** Task statement **
Beneath this task are records; print exactly the stretch of them from the line with "d'une impression offset;" through the line with "Si on veut faire", both ends included.

BEGIN Given records

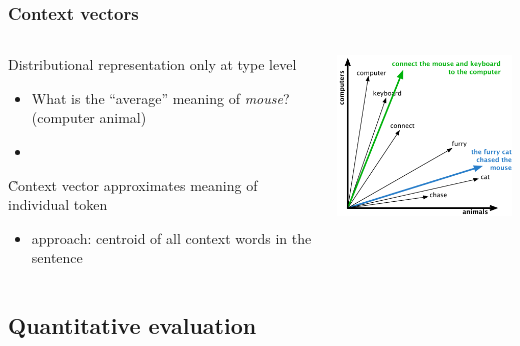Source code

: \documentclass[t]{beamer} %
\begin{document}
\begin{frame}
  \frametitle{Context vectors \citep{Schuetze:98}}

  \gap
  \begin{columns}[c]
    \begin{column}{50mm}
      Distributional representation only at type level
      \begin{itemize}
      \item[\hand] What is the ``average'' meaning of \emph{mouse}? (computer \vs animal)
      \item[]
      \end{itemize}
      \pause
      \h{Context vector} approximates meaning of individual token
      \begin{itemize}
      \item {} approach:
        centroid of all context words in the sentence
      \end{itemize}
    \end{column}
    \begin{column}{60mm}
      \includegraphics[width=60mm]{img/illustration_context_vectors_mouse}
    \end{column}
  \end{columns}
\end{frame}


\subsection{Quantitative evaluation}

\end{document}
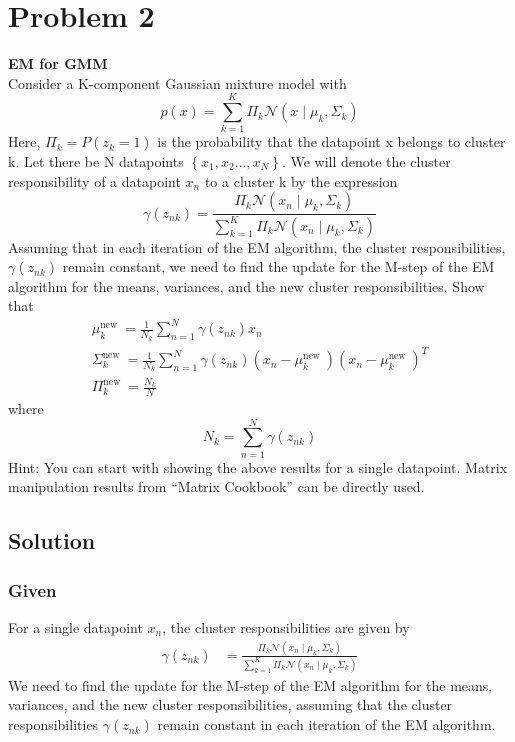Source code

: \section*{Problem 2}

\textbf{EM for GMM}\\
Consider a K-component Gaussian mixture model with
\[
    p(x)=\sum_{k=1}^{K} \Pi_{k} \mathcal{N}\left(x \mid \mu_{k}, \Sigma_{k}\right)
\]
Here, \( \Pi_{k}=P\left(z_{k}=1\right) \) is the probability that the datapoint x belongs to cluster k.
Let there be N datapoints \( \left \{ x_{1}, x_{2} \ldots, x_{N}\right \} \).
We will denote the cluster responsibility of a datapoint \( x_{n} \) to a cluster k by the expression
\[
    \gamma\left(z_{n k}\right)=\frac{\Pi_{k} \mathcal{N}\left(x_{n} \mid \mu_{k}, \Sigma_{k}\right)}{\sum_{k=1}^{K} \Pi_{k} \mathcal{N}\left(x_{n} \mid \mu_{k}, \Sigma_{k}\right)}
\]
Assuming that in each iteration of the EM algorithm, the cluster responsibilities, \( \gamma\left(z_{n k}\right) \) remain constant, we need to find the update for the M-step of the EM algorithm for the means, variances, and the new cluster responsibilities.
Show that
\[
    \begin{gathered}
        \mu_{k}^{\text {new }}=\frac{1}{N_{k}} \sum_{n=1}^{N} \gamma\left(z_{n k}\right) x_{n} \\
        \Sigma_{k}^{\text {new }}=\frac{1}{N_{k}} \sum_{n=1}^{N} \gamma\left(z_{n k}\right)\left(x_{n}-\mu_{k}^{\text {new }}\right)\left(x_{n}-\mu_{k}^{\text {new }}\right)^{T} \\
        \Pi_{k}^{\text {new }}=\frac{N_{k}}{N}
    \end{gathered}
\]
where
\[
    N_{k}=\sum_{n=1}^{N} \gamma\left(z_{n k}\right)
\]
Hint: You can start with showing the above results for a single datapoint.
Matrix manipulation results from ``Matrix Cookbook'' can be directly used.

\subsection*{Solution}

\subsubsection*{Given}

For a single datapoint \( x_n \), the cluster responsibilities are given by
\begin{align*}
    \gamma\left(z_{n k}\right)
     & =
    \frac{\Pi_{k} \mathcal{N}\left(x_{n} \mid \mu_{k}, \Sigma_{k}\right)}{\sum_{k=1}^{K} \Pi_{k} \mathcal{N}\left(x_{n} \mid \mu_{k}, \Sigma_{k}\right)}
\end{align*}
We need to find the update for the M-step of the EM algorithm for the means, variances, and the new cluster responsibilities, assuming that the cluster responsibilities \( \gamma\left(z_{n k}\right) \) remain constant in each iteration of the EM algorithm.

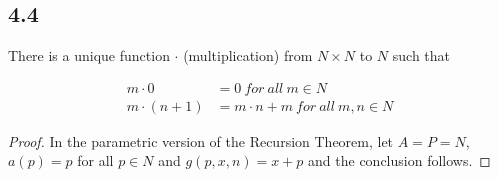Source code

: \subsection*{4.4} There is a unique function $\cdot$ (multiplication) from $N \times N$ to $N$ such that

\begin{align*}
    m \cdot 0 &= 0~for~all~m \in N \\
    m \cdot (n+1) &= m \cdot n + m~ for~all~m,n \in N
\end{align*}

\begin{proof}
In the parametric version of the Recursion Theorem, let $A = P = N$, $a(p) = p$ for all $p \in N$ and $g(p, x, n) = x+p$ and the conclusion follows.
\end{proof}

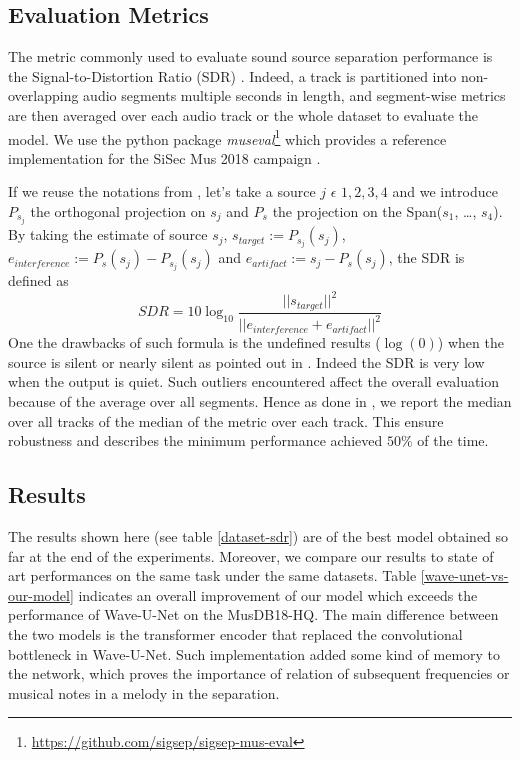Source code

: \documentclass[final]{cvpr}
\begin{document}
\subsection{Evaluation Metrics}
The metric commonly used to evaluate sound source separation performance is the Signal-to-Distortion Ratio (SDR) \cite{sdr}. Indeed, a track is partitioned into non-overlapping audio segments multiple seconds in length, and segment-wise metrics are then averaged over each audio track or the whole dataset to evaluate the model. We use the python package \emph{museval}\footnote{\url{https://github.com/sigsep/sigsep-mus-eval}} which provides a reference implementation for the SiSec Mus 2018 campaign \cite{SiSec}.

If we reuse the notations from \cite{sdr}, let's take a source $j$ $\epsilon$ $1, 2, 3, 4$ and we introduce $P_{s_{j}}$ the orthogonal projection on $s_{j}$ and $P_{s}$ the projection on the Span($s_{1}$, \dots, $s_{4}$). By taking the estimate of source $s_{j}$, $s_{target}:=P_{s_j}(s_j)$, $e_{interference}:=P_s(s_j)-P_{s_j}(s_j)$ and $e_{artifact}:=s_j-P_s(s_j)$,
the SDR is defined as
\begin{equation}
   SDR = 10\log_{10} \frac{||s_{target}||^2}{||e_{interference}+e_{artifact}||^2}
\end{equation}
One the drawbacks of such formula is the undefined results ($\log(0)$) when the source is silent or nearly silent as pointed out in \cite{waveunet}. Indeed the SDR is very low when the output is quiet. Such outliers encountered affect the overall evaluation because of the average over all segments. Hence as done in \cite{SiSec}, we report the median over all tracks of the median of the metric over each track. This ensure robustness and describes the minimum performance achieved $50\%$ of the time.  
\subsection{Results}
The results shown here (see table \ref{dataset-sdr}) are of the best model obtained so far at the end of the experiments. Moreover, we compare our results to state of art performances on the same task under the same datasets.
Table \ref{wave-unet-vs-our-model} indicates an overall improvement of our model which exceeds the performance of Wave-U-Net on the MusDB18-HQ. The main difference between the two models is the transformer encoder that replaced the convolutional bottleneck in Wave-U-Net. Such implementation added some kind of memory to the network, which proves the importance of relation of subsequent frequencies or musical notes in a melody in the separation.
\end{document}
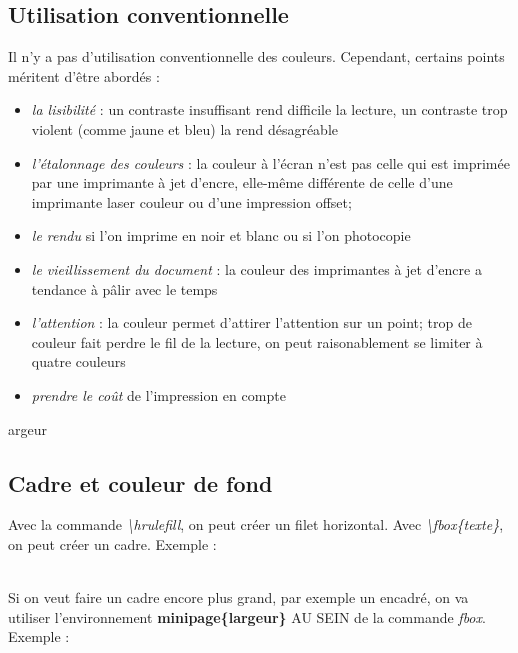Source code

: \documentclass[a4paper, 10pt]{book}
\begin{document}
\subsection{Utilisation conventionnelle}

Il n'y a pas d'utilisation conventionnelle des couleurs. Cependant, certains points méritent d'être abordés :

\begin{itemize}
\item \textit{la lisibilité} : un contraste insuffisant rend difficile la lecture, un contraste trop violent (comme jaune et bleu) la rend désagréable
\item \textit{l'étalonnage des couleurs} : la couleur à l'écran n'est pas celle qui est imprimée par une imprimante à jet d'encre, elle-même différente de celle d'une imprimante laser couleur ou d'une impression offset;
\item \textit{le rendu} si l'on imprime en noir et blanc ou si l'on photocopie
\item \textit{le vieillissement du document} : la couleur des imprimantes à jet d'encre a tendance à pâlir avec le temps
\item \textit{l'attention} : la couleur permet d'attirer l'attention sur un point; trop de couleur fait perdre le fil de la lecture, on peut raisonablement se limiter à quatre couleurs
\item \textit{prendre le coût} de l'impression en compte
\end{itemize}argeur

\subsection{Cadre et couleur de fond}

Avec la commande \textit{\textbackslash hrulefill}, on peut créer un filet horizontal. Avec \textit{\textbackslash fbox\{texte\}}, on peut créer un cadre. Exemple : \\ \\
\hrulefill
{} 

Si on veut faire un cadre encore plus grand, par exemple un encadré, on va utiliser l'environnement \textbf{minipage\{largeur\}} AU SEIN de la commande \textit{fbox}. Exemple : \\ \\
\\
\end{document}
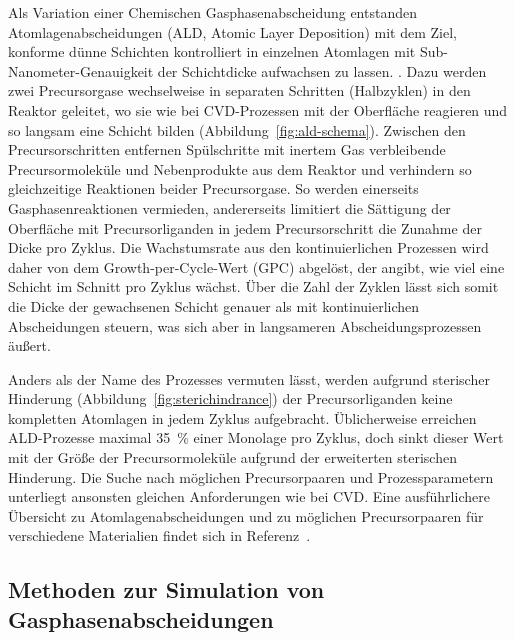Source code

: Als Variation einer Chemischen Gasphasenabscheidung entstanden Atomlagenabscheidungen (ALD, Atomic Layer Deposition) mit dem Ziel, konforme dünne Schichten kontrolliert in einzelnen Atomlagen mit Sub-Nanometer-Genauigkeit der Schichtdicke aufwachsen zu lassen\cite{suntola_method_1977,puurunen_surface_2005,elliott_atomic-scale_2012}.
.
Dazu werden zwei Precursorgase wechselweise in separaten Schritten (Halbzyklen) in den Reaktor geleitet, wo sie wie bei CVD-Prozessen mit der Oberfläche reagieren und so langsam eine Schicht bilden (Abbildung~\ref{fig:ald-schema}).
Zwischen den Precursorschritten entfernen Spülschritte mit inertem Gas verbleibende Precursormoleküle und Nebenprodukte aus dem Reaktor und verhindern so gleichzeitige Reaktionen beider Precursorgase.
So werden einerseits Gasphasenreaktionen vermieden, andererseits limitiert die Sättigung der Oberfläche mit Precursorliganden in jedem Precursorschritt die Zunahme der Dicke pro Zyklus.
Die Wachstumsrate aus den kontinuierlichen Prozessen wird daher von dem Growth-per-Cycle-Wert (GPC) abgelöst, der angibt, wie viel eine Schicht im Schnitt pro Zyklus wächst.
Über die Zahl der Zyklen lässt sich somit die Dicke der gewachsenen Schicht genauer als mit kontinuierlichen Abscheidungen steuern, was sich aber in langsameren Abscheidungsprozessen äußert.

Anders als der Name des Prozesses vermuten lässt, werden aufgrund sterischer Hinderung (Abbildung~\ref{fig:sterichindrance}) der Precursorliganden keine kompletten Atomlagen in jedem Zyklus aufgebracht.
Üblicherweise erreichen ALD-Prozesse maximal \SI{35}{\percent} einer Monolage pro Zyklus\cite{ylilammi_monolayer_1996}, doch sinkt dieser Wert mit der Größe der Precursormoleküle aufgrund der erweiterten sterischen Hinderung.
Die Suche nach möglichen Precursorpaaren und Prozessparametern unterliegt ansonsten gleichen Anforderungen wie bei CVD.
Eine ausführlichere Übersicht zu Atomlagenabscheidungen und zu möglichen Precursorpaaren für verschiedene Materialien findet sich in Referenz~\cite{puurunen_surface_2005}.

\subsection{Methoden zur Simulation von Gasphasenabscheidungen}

END Given records

** Expected output **
\item \textit{l'étalonnage des couleurs} : la couleur à l'écran n'est pas celle qui est imprimée par une imprimante à jet d'encre, elle-même différente de celle d'une imprimante laser couleur ou d'une impression offset;
\item \textit{le rendu} si l'on imprime en noir et blanc ou si l'on photocopie
\item \textit{le vieillissement du document} : la couleur des imprimantes à jet d'encre a tendance à pâlir avec le temps
\item \textit{l'attention} : la couleur permet d'attirer l'attention sur un point; trop de couleur fait perdre le fil de la lecture, on peut raisonablement se limiter à quatre couleurs
\item \textit{prendre le coût} de l'impression en compte
\end{itemize}argeur

\subsection{Cadre et couleur de fond}

Avec la commande \textit{\textbackslash hrulefill}, on peut créer un filet horizontal. Avec \textit{\textbackslash fbox\{texte\}}, on peut créer un cadre. Exemple : \\ \\
\hrulefill
{} 

Si on veut faire un cadre encore plus grand, par exemple un encadré, on va utiliser l'environnement \textbf{minipage\{largeur\}} AU SEIN de la commande \textit{fbox}. Exemple : \\ \\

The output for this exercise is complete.